++++ DATA PROVIDED ++++

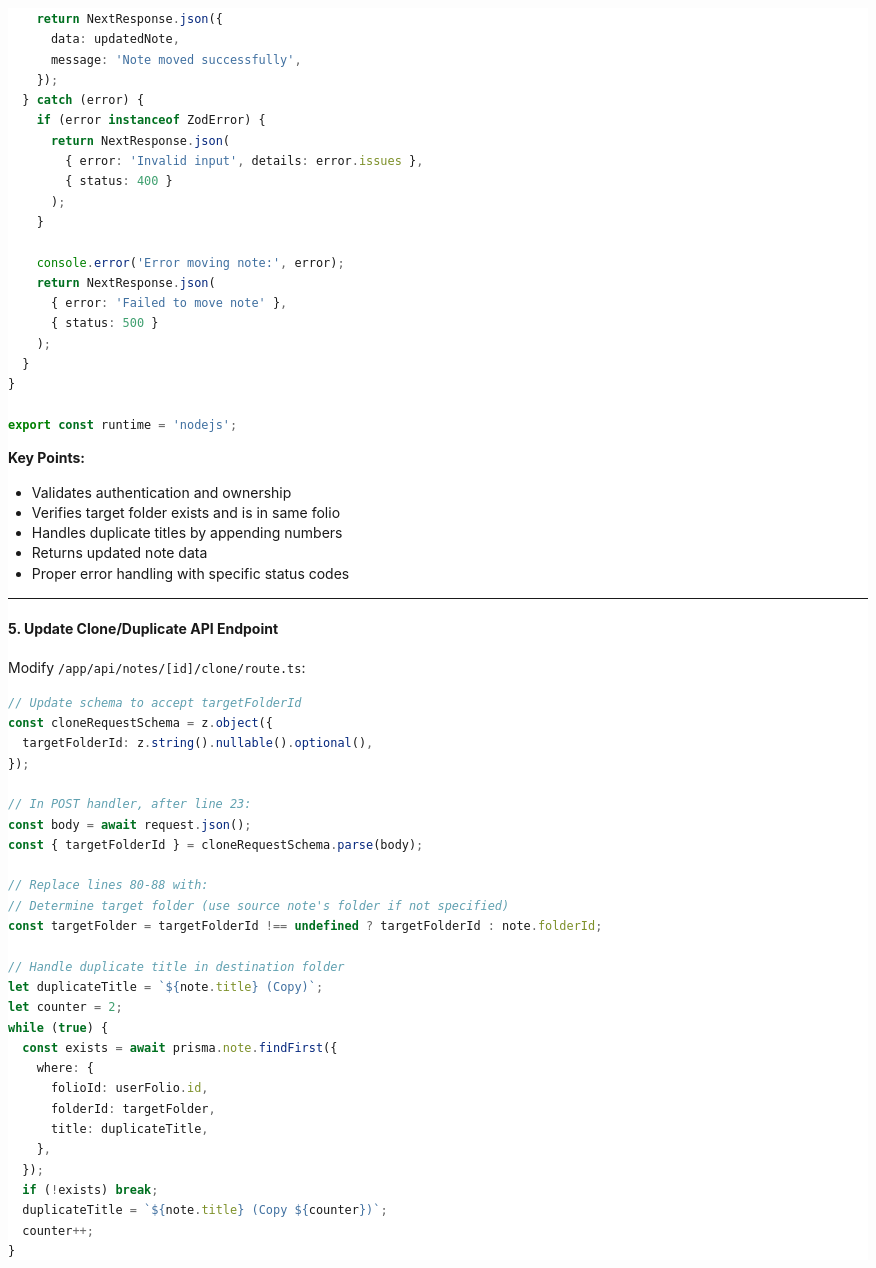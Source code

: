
 ```typescript
    return NextResponse.json({
      data: updatedNote,
      message: 'Note moved successfully',
    });
  } catch (error) {
    if (error instanceof ZodError) {
      return NextResponse.json(
        { error: 'Invalid input', details: error.issues },
        { status: 400 }
      );
    }

    console.error('Error moving note:', error);
    return NextResponse.json(
      { error: 'Failed to move note' },
      { status: 500 }
    );
  }
}

export const runtime = 'nodejs';
```

**Key Points:**
- Validates authentication and ownership
- Verifies target folder exists and is in same folio
- Handles duplicate titles by appending numbers
- Returns updated note data
- Proper error handling with specific status codes

---

#### 5. Update Clone/Duplicate API Endpoint

Modify `/app/api/notes/[id]/clone/route.ts`:

```typescript
// Update schema to accept targetFolderId
const cloneRequestSchema = z.object({
  targetFolderId: z.string().nullable().optional(),
});

// In POST handler, after line 23:
const body = await request.json();
const { targetFolderId } = cloneRequestSchema.parse(body);

// Replace lines 80-88 with:
// Determine target folder (use source note's folder if not specified)
const targetFolder = targetFolderId !== undefined ? targetFolderId : note.folderId;

// Handle duplicate title in destination folder
let duplicateTitle = `${note.title} (Copy)`;
let counter = 2;
while (true) {
  const exists = await prisma.note.findFirst({
    where: {
      folioId: userFolio.id,
      folderId: targetFolder,
      title: duplicateTitle,
    },
  });
  if (!exists) break;
  duplicateTitle = `${note.title} (Copy ${counter})`;
  counter++;
}
```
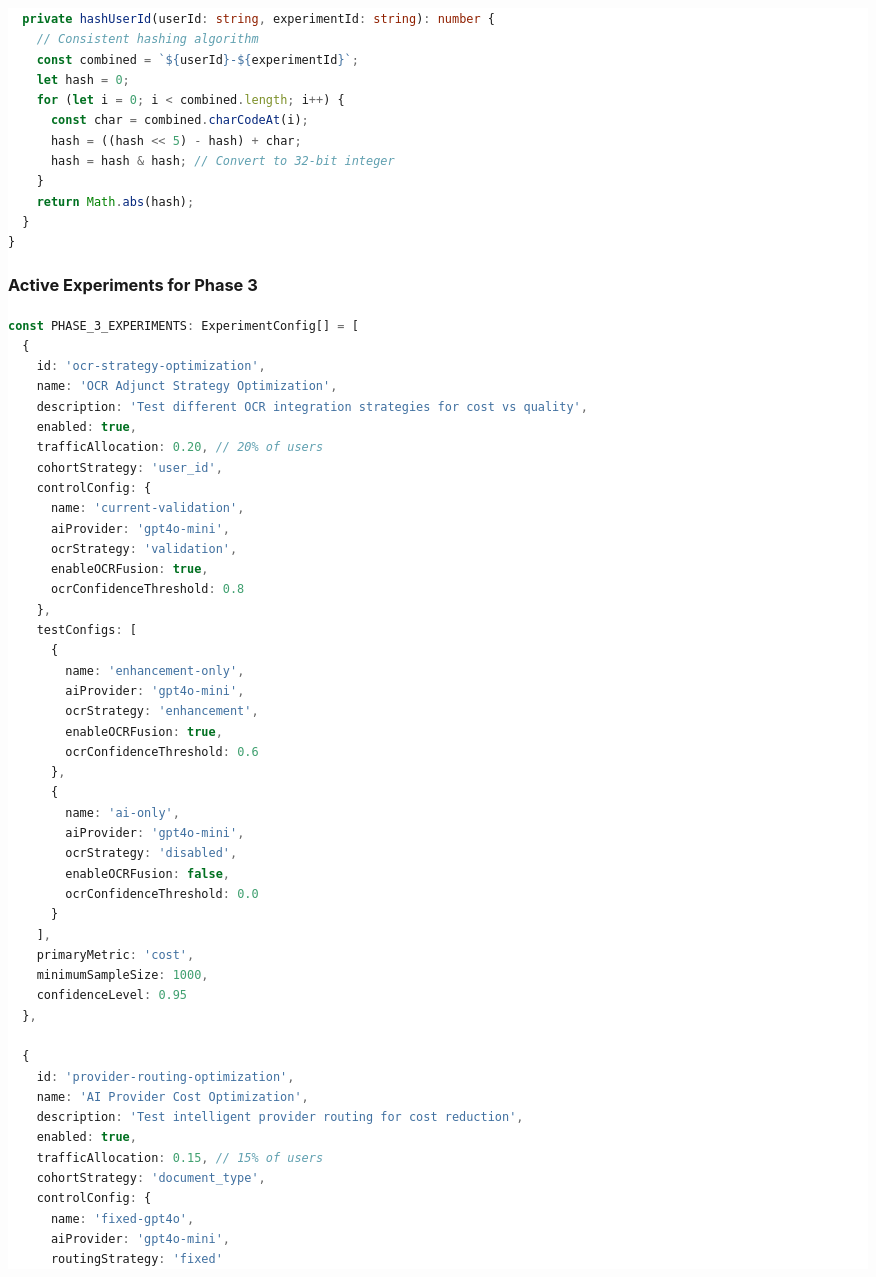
 ```typescript
  private hashUserId(userId: string, experimentId: string): number {
    // Consistent hashing algorithm
    const combined = `${userId}-${experimentId}`;
    let hash = 0;
    for (let i = 0; i < combined.length; i++) {
      const char = combined.charCodeAt(i);
      hash = ((hash << 5) - hash) + char;
      hash = hash & hash; // Convert to 32-bit integer
    }
    return Math.abs(hash);
  }
}
```

### **Active Experiments for Phase 3**
```typescript
const PHASE_3_EXPERIMENTS: ExperimentConfig[] = [
  {
    id: 'ocr-strategy-optimization',
    name: 'OCR Adjunct Strategy Optimization',
    description: 'Test different OCR integration strategies for cost vs quality',
    enabled: true,
    trafficAllocation: 0.20, // 20% of users
    cohortStrategy: 'user_id',
    controlConfig: {
      name: 'current-validation',
      aiProvider: 'gpt4o-mini',
      ocrStrategy: 'validation',
      enableOCRFusion: true,
      ocrConfidenceThreshold: 0.8
    },
    testConfigs: [
      {
        name: 'enhancement-only',
        aiProvider: 'gpt4o-mini',
        ocrStrategy: 'enhancement',
        enableOCRFusion: true,
        ocrConfidenceThreshold: 0.6
      },
      {
        name: 'ai-only',
        aiProvider: 'gpt4o-mini',
        ocrStrategy: 'disabled',
        enableOCRFusion: false,
        ocrConfidenceThreshold: 0.0
      }
    ],
    primaryMetric: 'cost',
    minimumSampleSize: 1000,
    confidenceLevel: 0.95
  },
  
  {
    id: 'provider-routing-optimization',
    name: 'AI Provider Cost Optimization',
    description: 'Test intelligent provider routing for cost reduction',
    enabled: true,
    trafficAllocation: 0.15, // 15% of users
    cohortStrategy: 'document_type',
    controlConfig: {
      name: 'fixed-gpt4o',
      aiProvider: 'gpt4o-mini',
      routingStrategy: 'fixed'
```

++++

#### [TASK INSTRUCTIONS]
For every record above, repeat the text exactly and omit any picture.

#### [EXERCISE RESULT]
Source code

:
 ```typescript
    return NextResponse.json({
      data: updatedNote,
      message: 'Note moved successfully',
    });
  } catch (error) {
    if (error instanceof ZodError) {
      return NextResponse.json(
        { error: 'Invalid input', details: error.issues },
        { status: 400 }
      );
    }

    console.error('Error moving note:', error);
    return NextResponse.json(
      { error: 'Failed to move note' },
      { status: 500 }
    );
  }
}

export const runtime = 'nodejs';
```

**Key Points:**
- Validates authentication and ownership
- Verifies target folder exists and is in same folio
- Handles duplicate titles by appending numbers
- Returns updated note data
- Proper error handling with specific status codes

---

#### 5. Update Clone/Duplicate API Endpoint

Modify `/app/api/notes/[id]/clone/route.ts`:

```typescript
// Update schema to accept targetFolderId
const cloneRequestSchema = z.object({
  targetFolderId: z.string().nullable().optional(),
});

// In POST handler, after line 23:
const body = await request.json();
const { targetFolderId } = cloneRequestSchema.parse(body);

// Replace lines 80-88 with:
// Determine target folder (use source note's folder if not specified)
const targetFolder = targetFolderId !== undefined ? targetFolderId : note.folderId;

// Handle duplicate title in destination folder
let duplicateTitle = `${note.title} (Copy)`;
let counter = 2;
while (true) {
  const exists = await prisma.note.findFirst({
    where: {
      folioId: userFolio.id,
      folderId: targetFolder,
      title: duplicateTitle,
    },
  });
  if (!exists) break;
  duplicateTitle = `${note.title} (Copy ${counter})`;
  counter++;
}
```
 ```typescript
  private hashUserId(userId: string, experimentId: string): number {
    // Consistent hashing algorithm
    const combined = `${userId}-${experimentId}`;
    let hash = 0;
    for (let i = 0; i < combined.length; i++) {
      const char = combined.charCodeAt(i);
      hash = ((hash << 5) - hash) + char;
      hash = hash & hash; // Convert to 32-bit integer
    }
    return Math.abs(hash);
  }
}
```

### **Active Experiments for Phase 3**
```typescript
const PHASE_3_EXPERIMENTS: ExperimentConfig[] = [
  {
    id: 'ocr-strategy-optimization',
    name: 'OCR Adjunct Strategy Optimization',
    description: 'Test different OCR integration strategies for cost vs quality',
    enabled: true,
    trafficAllocation: 0.20, // 20% of users
    cohortStrategy: 'user_id',
    controlConfig: {
      name: 'current-validation',
      aiProvider: 'gpt4o-mini',
      ocrStrategy: 'validation',
      enableOCRFusion: true,
      ocrConfidenceThreshold: 0.8
    },
    testConfigs: [
      {
        name: 'enhancement-only',
        aiProvider: 'gpt4o-mini',
        ocrStrategy: 'enhancement',
        enableOCRFusion: true,
        ocrConfidenceThreshold: 0.6
      },
      {
        name: 'ai-only',
        aiProvider: 'gpt4o-mini',
        ocrStrategy: 'disabled',
        enableOCRFusion: false,
        ocrConfidenceThreshold: 0.0
      }
    ],
    primaryMetric: 'cost',
    minimumSampleSize: 1000,
    confidenceLevel: 0.95
  },
  
  {
    id: 'provider-routing-optimization',
    name: 'AI Provider Cost Optimization',
    description: 'Test intelligent provider routing for cost reduction',
    enabled: true,
    trafficAllocation: 0.15, // 15% of users
    cohortStrategy: 'document_type',
    controlConfig: {
      name: 'fixed-gpt4o',
      aiProvider: 'gpt4o-mini',
      routingStrategy: 'fixed'
```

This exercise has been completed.